The Bishop spoke about these two things at the Cathedral Council last week. He is aware of good heart and faithfulness in the diocese, but also of a rate of decline in attendance and a rate of financial giving which do not compare well with other dioceses. Part of the result of his review may be to liberate some money to be spent in parishes rather than at the centre. Part of the result of the discipleship initiative may be things ranging from increased giving to more vocation.

This all seems very worthwhile, although I wonder whether these things take sufficient notice of what I think of as the demographic unravelling of our present patterns of operation; the decline which is becoming increasingly visible is not so much people ceasing to attend and give as the coming home to roost of the sharply different rates of recruitment and Christian formation of the people born in the 1920s-50s compared with those born in the 1960s-90s, something about which I have posted before.

On the surface a review of central services and costs makes a lot of sense. The 2012 diocesan budget indicates that just short of 40% of expenditure (£3.8 million) is in these areas while just over 60% (£5.9 million) is in the local deployment of parish priests. But it is not quite as simple as that. Over a third of central expenditure (£1.4 million) is on deploying Curates in training posts in parishes and in deploying ‘sector ministers’ such as Industrial Chaplains in local areas. And a further £0.8 million is our payments to meet fixed national costs, over half of which is for training clergy. If the review was to result in a cut of one third in the remaining £1.6 million of central expenditure that would only free up enough money to deploy 0.75 of an extra clergy post in this deanery (whose budget meets 6% of central costs), which would be welcome but actually quite marginal in a process which has halved the number of filled posts within ten years from about 16 to 8.

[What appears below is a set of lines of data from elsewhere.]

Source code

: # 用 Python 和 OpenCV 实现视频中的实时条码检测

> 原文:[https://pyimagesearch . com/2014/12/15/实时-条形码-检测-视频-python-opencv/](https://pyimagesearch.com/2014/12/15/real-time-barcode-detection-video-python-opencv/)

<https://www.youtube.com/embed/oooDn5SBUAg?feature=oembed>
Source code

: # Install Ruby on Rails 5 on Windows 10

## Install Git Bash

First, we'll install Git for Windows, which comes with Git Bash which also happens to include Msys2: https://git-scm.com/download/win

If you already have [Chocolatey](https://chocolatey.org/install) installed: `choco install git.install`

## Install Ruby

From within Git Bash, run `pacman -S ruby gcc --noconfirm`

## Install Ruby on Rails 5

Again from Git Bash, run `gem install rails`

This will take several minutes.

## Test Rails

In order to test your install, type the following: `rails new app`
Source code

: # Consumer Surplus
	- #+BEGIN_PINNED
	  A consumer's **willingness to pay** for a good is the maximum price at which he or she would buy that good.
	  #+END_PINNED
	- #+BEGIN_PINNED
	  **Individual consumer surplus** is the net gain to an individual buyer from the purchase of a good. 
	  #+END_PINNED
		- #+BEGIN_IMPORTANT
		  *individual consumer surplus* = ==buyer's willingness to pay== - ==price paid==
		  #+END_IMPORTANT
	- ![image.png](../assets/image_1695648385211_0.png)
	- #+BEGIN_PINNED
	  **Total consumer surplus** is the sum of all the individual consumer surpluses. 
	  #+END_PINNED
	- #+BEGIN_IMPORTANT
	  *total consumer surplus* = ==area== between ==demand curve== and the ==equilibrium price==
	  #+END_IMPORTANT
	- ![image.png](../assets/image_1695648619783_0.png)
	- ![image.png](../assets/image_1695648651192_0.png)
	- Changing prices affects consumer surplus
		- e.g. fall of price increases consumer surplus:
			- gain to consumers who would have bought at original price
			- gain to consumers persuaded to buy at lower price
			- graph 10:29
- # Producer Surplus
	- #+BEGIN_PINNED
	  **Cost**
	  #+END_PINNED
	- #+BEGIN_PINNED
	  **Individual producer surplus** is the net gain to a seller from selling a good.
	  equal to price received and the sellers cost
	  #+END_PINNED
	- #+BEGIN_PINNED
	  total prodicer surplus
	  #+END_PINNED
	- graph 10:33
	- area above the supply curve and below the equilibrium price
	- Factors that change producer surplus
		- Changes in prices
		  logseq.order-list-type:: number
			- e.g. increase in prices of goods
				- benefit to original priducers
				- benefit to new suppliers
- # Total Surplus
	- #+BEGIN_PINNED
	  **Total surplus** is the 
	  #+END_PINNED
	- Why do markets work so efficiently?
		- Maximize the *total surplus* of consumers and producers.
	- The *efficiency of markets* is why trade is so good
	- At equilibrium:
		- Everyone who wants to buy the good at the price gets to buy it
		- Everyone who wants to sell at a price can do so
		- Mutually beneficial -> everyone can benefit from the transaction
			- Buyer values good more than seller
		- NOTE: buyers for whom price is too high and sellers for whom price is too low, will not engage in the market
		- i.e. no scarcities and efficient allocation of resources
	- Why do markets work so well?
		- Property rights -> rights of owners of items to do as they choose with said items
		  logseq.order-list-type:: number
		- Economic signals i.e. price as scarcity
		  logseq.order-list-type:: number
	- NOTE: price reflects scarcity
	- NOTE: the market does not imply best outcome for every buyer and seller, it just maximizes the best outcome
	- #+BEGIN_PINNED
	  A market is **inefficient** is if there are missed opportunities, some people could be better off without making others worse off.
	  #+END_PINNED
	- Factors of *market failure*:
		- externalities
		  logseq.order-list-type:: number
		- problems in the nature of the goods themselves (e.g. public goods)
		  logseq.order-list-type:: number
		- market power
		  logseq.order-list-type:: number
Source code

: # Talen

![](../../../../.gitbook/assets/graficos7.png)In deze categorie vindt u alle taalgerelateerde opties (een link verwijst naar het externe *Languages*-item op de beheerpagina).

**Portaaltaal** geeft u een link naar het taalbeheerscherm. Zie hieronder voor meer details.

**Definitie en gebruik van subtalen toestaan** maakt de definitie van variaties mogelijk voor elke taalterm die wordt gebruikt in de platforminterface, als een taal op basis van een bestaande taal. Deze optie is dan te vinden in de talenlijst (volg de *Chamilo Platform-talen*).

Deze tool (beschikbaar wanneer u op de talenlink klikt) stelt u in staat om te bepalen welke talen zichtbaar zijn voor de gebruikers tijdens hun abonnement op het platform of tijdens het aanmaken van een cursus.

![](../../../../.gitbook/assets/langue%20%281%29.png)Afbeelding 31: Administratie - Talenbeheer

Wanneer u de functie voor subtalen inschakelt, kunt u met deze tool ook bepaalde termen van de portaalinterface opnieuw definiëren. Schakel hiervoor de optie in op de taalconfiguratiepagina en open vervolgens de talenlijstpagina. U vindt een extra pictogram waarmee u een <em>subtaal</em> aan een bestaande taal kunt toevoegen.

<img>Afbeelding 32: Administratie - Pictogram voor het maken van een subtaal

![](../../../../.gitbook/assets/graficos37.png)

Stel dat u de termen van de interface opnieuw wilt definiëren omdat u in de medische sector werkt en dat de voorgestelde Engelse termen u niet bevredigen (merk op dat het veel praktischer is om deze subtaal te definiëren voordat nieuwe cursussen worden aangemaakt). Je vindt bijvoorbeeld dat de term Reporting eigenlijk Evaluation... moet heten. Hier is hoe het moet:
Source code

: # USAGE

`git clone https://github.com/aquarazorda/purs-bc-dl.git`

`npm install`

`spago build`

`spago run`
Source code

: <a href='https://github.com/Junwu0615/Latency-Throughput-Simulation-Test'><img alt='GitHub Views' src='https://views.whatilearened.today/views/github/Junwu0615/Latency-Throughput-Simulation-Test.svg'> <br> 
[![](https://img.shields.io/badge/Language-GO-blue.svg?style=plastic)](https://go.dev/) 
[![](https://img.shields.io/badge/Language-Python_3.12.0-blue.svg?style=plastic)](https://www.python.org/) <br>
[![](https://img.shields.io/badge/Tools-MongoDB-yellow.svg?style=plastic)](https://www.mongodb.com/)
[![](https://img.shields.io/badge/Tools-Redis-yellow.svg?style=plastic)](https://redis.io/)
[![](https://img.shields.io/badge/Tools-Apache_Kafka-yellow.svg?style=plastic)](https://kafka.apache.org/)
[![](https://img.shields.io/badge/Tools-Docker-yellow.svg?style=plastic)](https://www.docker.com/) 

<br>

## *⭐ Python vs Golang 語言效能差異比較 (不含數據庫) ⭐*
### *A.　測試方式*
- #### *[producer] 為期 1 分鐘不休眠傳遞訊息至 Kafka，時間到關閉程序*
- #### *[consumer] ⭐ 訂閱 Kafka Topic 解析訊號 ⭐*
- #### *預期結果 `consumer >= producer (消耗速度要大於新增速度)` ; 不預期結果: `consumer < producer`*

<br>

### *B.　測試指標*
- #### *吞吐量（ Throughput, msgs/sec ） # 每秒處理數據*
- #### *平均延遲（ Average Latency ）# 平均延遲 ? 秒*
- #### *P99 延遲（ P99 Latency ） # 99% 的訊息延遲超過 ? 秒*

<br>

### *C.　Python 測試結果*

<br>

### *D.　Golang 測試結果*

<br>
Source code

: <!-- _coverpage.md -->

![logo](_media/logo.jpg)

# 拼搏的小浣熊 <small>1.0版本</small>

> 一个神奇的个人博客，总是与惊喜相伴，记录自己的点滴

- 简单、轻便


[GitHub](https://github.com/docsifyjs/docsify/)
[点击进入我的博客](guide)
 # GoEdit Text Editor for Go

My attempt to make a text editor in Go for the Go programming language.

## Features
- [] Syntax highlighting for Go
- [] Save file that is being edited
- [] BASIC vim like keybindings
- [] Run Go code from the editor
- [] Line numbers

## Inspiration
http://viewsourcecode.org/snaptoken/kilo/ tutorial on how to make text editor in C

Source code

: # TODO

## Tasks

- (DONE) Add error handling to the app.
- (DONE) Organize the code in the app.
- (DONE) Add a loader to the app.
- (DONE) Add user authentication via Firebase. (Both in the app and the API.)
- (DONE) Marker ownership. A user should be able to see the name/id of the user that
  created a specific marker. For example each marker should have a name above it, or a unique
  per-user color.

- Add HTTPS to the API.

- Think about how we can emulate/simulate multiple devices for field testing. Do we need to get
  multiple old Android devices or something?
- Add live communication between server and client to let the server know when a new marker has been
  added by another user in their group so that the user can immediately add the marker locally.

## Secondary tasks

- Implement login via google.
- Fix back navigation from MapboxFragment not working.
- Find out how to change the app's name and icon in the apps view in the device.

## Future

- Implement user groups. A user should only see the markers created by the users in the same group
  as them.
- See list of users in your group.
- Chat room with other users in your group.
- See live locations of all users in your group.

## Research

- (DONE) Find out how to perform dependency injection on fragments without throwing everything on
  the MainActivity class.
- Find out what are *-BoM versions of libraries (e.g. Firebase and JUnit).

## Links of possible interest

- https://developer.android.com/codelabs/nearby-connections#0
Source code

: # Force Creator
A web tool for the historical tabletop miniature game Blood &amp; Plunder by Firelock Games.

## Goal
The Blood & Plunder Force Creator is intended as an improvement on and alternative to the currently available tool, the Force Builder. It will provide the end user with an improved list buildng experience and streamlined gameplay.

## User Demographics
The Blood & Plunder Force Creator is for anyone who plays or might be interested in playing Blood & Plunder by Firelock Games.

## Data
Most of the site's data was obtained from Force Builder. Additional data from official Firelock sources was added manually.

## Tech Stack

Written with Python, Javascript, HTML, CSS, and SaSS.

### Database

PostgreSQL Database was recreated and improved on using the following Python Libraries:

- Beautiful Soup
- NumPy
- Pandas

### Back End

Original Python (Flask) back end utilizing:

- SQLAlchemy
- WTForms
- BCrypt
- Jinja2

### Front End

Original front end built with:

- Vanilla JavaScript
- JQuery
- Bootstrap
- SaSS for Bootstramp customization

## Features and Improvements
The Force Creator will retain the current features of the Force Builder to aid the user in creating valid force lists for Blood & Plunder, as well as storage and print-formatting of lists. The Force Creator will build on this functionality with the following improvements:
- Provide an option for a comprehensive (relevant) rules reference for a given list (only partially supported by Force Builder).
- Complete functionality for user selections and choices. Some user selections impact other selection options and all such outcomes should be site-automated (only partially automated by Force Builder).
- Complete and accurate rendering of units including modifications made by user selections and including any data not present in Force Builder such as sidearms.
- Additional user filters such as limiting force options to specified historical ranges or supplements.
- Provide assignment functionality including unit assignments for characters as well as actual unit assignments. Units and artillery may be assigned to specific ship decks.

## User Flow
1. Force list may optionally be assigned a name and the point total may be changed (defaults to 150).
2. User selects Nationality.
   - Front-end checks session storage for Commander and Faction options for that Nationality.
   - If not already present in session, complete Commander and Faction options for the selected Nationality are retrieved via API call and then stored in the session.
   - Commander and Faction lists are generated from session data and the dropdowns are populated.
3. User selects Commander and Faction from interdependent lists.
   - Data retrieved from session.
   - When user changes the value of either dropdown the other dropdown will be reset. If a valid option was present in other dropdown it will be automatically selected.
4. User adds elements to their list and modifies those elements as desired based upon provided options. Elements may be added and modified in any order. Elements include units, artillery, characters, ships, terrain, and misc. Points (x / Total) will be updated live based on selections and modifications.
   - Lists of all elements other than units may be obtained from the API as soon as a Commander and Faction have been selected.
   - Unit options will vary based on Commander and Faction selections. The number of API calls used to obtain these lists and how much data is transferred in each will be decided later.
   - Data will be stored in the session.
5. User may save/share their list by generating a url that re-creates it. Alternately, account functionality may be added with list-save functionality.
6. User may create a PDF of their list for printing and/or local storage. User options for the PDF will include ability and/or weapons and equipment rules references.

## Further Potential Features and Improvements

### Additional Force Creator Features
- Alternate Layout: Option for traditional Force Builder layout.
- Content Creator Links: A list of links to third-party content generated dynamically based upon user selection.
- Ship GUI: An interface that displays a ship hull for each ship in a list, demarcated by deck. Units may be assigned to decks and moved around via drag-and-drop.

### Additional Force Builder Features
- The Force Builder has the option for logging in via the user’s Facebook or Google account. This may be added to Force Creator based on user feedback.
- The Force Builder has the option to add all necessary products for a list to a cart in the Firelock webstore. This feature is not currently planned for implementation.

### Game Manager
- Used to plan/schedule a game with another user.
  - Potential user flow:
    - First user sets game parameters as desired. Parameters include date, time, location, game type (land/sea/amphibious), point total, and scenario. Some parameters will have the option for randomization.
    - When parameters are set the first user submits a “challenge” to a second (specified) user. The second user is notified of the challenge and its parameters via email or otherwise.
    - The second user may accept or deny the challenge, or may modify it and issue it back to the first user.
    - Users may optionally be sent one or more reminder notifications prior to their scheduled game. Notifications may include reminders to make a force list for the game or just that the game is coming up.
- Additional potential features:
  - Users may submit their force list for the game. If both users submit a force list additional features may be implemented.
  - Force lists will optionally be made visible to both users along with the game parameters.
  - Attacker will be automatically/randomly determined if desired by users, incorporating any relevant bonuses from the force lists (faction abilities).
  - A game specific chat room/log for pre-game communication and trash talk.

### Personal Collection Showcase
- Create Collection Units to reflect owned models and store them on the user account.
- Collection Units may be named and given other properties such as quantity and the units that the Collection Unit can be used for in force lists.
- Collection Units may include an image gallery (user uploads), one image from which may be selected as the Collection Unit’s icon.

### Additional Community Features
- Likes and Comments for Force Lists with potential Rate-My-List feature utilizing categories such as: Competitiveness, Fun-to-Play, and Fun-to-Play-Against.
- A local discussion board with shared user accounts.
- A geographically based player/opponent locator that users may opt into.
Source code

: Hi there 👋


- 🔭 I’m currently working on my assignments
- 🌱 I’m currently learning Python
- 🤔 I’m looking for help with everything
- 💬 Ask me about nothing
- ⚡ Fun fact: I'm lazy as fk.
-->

And on the surface a systematic readdressing of our discipleship would also be very fruitful; a Catholic member of the Cathedral Council spoke about the impact of the Renew programme when she lived in the diocese of Arundel and Brighton a number of years ago. I am reminded of the Recovering Confidence and Missionary Congregation ideas which were fresh when I was on the diocesan staff fifteen years ago and about which I’ve posted from time to time: taking one’s eyes off the immediate planning and retrenchment to focus on deepening our Christian distinctiveness and engagement. This level of faithfulness and renewal of dependance on God is probably the only way to open up new confidence, mission and possibilities, but perhaps not if in our heart of hearts we go into it simply hoping it will be a magic wand to preserve our present failing structures.

The pile of shopping at the back of St Michael’s yesterday was an impressive response by people in our churches to an appeal the previous Sunday to help restock the North East Lincolnshire churches' Community Larder which had been emptied by the distribution of 79 different gifts to those in emergency need during January and February.